Jogadores da Itália lamentam derrota para a Bósnia-Herzegovina (Claudio Villa - FIGC/FIGC via Getty Images)
Repórter
Publicado em 23 de abril de 2026 às 17h56.
Após reportagem do Financial Times revelar que um aliado do presidente dos Estados Unidos, Donald Trump, levou à Fifa uma proposta para retirar o Irã da Copa do Mundo e incluir a Itália em seu lugar, autoridades do governo italiano reagiram de forma crítica à iniciativa.
Nesta quinta-feira, o ministro da Economia da Itália, Giancarlo Giorgetti, classificou a ideia como inadequada. “Li a notícia e ela me parece vergonhosa. Me daria vergonha”, afirmou o ministro, ao comentar a matéria publicada pelo jornal britânico.
O ministro do Esporte, Andrea Abodi, também se posicionou contra a proposta e descartou qualquer possibilidade de articulação política para recolocar a seleção italiana no torneio. “Não é oportuno. A classificação se conquista em campo”, declarou.
O presidente do Comitê Olímpico Italiano (Coni), Luciano Buonfiglio, adotou um tom ainda mais duro ao comentar o assunto. “Primeiro, não creio que isso seja possível. Segundo, eu me sentiria ofendido. É preciso ir por merecimento”, afirmou.

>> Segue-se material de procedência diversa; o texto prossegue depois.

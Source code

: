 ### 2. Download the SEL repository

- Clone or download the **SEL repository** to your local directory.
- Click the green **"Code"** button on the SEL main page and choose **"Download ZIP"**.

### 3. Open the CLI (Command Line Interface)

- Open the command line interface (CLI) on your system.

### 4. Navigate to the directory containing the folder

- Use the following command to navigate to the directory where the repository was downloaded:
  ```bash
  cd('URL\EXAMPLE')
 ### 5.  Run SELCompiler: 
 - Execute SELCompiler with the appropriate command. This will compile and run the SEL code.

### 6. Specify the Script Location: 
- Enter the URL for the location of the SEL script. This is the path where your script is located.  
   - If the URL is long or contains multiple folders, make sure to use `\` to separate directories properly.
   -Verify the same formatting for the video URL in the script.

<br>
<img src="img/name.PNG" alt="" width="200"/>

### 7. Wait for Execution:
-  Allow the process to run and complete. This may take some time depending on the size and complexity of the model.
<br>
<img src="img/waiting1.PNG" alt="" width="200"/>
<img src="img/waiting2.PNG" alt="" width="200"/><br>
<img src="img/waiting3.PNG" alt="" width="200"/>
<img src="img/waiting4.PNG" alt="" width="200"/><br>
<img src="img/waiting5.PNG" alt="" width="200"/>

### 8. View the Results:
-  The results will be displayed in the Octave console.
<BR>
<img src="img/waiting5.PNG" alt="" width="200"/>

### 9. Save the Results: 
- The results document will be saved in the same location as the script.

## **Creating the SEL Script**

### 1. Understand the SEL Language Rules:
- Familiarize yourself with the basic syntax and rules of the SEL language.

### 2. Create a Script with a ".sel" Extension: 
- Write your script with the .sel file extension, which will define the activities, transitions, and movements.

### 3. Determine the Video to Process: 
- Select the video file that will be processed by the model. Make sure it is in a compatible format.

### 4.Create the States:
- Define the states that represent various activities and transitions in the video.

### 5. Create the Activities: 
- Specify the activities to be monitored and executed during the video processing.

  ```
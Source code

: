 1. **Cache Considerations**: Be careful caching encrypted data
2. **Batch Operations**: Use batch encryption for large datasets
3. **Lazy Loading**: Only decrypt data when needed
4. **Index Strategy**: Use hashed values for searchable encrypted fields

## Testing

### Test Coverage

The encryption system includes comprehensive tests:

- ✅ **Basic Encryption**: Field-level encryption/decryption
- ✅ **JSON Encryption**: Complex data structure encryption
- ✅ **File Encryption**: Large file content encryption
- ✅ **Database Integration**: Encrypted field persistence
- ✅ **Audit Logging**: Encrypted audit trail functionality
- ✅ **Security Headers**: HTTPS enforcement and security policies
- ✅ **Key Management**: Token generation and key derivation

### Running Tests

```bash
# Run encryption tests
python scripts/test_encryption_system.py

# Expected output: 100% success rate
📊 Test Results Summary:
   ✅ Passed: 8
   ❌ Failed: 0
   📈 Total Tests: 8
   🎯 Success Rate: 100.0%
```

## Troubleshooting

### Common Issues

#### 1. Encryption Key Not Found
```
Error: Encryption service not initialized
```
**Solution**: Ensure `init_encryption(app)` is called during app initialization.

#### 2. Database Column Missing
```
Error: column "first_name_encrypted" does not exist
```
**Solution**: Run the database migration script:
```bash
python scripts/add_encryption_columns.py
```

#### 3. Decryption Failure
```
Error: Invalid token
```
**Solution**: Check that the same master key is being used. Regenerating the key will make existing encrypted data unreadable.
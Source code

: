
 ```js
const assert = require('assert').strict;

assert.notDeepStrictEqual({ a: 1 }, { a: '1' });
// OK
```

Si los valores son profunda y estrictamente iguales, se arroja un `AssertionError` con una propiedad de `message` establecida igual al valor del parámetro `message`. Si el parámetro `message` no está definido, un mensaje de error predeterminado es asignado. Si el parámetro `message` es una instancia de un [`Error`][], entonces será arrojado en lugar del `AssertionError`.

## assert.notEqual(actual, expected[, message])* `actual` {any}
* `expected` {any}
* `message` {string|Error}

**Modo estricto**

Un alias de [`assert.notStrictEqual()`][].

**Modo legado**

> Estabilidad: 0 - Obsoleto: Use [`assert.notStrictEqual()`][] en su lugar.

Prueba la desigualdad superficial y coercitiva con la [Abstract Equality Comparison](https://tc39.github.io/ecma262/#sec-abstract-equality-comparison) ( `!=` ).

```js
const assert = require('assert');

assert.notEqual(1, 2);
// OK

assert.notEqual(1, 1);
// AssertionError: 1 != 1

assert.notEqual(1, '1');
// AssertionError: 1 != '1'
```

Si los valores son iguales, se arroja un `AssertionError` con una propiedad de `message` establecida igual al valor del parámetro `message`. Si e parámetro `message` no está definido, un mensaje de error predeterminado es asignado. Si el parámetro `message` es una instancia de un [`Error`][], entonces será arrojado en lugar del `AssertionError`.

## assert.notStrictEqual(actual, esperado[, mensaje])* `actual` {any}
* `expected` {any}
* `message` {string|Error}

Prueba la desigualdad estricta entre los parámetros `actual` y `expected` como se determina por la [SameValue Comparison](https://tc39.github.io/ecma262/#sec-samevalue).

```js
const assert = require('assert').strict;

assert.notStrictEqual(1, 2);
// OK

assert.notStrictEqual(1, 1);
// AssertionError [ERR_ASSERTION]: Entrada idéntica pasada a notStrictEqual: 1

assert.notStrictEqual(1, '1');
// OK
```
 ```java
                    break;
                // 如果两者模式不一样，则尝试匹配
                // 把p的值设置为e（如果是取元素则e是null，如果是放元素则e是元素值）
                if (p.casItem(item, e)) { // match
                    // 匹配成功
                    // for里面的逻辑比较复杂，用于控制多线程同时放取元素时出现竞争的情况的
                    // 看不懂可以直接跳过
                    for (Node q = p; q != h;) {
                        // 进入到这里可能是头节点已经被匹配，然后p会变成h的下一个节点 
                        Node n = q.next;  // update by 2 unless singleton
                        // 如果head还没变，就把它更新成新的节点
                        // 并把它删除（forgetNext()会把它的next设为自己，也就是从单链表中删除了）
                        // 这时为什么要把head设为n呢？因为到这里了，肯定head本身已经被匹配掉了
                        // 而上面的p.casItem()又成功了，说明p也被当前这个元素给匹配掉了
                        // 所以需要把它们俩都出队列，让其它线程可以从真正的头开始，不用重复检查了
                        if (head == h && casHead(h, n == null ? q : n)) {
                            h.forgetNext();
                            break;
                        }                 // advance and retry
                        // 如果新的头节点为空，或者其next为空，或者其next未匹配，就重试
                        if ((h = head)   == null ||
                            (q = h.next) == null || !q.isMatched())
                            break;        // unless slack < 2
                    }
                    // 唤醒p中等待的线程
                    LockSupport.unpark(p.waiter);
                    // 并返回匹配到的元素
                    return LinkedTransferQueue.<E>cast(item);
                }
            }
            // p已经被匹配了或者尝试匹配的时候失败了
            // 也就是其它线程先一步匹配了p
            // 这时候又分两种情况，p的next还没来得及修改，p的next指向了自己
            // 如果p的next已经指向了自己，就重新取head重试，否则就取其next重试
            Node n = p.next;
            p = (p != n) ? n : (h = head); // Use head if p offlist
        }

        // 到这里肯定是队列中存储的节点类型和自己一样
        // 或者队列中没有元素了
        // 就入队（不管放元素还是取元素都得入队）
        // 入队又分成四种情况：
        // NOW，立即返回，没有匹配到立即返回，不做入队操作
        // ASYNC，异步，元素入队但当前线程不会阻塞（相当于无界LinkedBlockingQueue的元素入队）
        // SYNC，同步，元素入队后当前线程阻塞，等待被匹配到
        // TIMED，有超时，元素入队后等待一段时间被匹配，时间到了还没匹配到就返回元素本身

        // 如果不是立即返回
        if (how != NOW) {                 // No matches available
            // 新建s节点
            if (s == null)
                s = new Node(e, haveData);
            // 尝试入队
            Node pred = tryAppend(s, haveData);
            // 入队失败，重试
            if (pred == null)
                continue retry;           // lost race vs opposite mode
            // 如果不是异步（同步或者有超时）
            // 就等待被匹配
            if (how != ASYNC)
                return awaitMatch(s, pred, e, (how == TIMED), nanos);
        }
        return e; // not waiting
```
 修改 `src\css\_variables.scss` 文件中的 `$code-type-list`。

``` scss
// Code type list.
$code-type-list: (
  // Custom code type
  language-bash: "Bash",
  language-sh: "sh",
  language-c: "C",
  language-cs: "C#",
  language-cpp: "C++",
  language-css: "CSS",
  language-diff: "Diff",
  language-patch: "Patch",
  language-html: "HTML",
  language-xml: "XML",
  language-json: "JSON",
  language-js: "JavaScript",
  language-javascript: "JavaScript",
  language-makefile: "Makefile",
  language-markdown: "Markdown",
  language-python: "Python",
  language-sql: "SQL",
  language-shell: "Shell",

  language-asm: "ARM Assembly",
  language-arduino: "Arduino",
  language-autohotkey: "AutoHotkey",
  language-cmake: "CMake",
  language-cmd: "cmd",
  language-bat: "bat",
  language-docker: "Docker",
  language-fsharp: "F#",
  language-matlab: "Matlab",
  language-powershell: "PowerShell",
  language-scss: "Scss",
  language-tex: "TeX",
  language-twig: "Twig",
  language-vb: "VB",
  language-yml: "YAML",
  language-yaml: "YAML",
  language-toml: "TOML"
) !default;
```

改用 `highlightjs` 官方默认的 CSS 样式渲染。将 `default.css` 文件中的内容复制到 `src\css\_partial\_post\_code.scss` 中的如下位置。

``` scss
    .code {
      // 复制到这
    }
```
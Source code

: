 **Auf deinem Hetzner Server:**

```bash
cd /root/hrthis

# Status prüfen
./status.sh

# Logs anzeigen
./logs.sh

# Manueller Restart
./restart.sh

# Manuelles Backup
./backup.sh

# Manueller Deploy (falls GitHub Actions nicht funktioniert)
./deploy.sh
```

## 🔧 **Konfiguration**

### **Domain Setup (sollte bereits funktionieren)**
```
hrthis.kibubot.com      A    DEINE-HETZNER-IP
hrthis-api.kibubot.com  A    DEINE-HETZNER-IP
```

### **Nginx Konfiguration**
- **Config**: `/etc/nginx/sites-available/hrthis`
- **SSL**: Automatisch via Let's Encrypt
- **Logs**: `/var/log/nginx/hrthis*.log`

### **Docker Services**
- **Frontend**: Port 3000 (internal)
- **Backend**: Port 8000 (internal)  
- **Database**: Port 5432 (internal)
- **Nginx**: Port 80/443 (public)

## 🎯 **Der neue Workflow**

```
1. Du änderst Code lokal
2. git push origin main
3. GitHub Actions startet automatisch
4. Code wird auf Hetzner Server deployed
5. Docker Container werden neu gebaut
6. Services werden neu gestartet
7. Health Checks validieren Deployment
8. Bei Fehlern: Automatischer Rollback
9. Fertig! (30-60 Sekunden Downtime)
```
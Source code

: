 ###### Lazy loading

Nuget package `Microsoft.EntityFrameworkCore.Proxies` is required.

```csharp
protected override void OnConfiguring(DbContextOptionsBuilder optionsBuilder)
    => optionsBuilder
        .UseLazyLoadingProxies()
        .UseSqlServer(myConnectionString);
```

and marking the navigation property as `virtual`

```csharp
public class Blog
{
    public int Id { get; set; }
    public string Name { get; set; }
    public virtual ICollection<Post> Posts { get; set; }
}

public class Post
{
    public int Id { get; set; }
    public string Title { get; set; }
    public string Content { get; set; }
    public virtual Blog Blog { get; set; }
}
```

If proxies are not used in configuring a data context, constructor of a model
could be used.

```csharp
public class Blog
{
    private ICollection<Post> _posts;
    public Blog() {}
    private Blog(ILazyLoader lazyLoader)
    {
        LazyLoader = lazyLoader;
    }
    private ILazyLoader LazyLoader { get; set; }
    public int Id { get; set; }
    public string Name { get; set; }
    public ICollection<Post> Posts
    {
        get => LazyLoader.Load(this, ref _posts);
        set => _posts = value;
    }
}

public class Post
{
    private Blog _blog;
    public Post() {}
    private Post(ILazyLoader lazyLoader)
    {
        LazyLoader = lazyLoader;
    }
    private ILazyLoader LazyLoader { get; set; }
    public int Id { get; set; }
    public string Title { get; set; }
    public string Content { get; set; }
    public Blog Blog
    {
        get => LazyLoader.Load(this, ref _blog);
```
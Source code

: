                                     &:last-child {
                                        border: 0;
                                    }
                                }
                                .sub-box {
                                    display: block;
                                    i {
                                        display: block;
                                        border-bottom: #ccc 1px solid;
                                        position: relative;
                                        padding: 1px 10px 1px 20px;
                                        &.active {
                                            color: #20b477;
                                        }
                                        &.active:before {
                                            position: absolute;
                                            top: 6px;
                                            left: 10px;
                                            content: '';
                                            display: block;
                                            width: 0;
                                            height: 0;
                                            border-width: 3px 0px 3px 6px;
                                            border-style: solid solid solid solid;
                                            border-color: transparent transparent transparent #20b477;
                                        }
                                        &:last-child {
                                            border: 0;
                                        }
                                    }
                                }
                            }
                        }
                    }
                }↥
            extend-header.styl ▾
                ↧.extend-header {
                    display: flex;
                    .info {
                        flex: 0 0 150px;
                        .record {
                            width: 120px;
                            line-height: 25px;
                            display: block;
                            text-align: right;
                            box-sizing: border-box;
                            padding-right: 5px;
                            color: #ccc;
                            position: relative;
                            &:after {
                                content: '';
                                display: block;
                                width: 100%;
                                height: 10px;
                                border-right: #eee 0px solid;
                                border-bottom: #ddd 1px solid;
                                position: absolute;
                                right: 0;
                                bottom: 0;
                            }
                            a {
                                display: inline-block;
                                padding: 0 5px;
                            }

A Itália está fora de sua terceira Copa do Mundo consecutiva após ser eliminada pela Bósnia e Herzegovina nas repescagens europeias. O futebol do país passa por um momento de instabilidade, marcado por uma crise política interna, renúncias de dirigentes de alto escalão e a indefinição quanto ao comando técnico da seleção.